Following the ninth annual ThinkTEC Innovation Summit in North Charleston, Clemson director of business development, Elizabeth Colbert-Busch and other experts, stated the Palmetto State has the potential to power more than 1 million homes and create a surge in jobs with the help of wind.

“If you do the math, wind power could generate more than 20,000 new jobs in South Carolina by 2030,” Colbert-Busch said. “The opportunities for this state are enormous.”

But Rep. Bill Sandifer, R-Seneca, disagreed, stating that while wind power may sound like a great idea, it’s just not a feasible option.

“There is no doubt that we are going to need energy sources in the coming years,” he said. “But wind won’t work. It just won’t.”

The problem lies in the fact that there are not viable sustained winds that blow through the state, he argued.

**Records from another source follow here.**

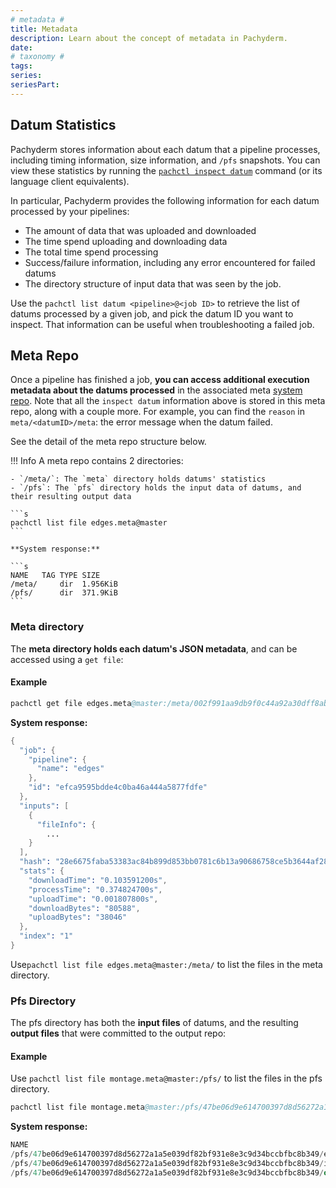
 ```yaml
---
# metadata # 
title: Metadata
description: Learn about the concept of metadata in Pachyderm. 
date: 
# taxonomy #
tags: 
series:
seriesPart:
--- 
```


## Datum Statistics
Pachyderm stores information about each datum that
a pipeline processes, including timing information, size information,
and `/pfs` snapshots. 
You can view these statistics by running the [`pachctl inspect datum`](../glob-pattern/#test-your-datums)
command (or its language client equivalents).

In particular, Pachyderm provides the following information for each datum
processed by your pipelines:

- The amount of data that was uploaded and downloaded
- The time spend uploading and downloading data
- The total time spend processing
- Success/failure information, including any error encountered for failed datums
- The directory structure of input data that was seen by the job.

Use the `pachctl list datum <pipeline>@<job ID>` to retrieve the list of datums processed by a given job, and pick the datum ID you want to inspect. That information can be useful when troubleshooting a failed job.
## Meta Repo

Once a pipeline has finished a job, **you can access additional execution metadata about the datums
processed** in the associated meta [system repo](../../../data-concepts/repo/#definition).
Note that all the `inspect datum` information above is stored in this meta repo, along with a couple more.
For example, you can find the `reason` in `meta/<datumID>/meta`: the error message when the datum failed.

See the detail of the meta repo structure below.

!!! Info
    A meta repo contains 2 directories:

    - `/meta/`: The `meta` directory holds datums' statistics
    - `/pfs`: The `pfs` directory holds the input data of datums, and their resulting output data

    ```s
    pachctl list file edges.meta@master
    ```

    **System response:**

    ```s
    NAME   TAG TYPE SIZE
    /meta/     dir  1.956KiB
    /pfs/      dir  371.9KiB
    ```


### Meta directory
The **meta directory holds each datum's JSON metadata**, and can be accessed using a `get file`:

#### Example

```s
pachctl get file edges.meta@master:/meta/002f991aa9db9f0c44a92a30dff8ab22e788f86cc851bec80d5a74e05ad12868/meta | jq
```

**System response:**

```s
{
  "job": {
    "pipeline": {
      "name": "edges"
    },
    "id": "efca9595bdde4c0ba46a444a5877fdfe"
  },
  "inputs": [
    {
      "fileInfo": {
        ...
    }
  ],
  "hash": "28e6675faba53383ac84b899d853bb0781c6b13a90686758ce5b3644af28cb62f763",
  "stats": {
    "downloadTime": "0.103591200s",
    "processTime": "0.374824700s",
    "uploadTime": "0.001807800s",
    "downloadBytes": "80588",
    "uploadBytes": "38046"
  },
  "index": "1"
}
```

Use`pachctl list file edges.meta@master:/meta/` to list the files in the meta directory.


### Pfs Directory
The pfs directory has both the **input files** of datums, and the resulting **output files** that were committed to the output repo:

#### Example 

Use `pachctl list file montage.meta@master:/pfs/` to list the files in the pfs directory.


```s
pachctl list file montage.meta@master:/pfs/47be06d9e614700397d8d56272a1a5e039df82bf931e8e3c9d34bccbfbc8b349/
```

**System response:**

```s
NAME                                                                          TAG TYPE SIZE
/pfs/47be06d9e614700397d8d56272a1a5e039df82bf931e8e3c9d34bccbfbc8b349/edges/      dir  133.6KiB
/pfs/47be06d9e614700397d8d56272a1a5e039df82bf931e8e3c9d34bccbfbc8b349/images/     dir  238.3KiB
/pfs/47be06d9e614700397d8d56272a1a5e039df82bf931e8e3c9d34bccbfbc8b349/out/        dir  1.292MiB
```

“A base load of electricity is what we need,” he said. “Base load means that there is a continuous source of electricity, 24-7, 365. There is some wind offshore about 25 miles but even then, we do not have the technology to bring it back on shore.”

Unlike oil, tankers can’t bring back wind energy for use on-shore, he added.

“Quite frankly, I do not see us having wind power as an energy source.

“We need to dramatically decrease our carbon footprint and increase the generation of nuclear energy.”

Even though Sandifer said he is not against alternative forms of energy, he said he believes the energy focus needs to stay away from wind and the like.

“Even other forms like biomass, geothermal and solar won’t work,” he said. “We have worked tirelessly to try and find energy sources that would be a solution, save money and keep the environment thriving. Experts that we work with have indicated that these sources would not be a sustainable fix.”

Sandifer also had correspondence with Oregon State University because a program is working to harvest energy from ocean waves.

“I asked the head of the study if this would be an option on the East Coast,” he said. “And he told me, ‘absolutely not.’

“The waves on the east coast, like the wind, are very inconsistent, he added. “We are trying everything possible. I promise you that.”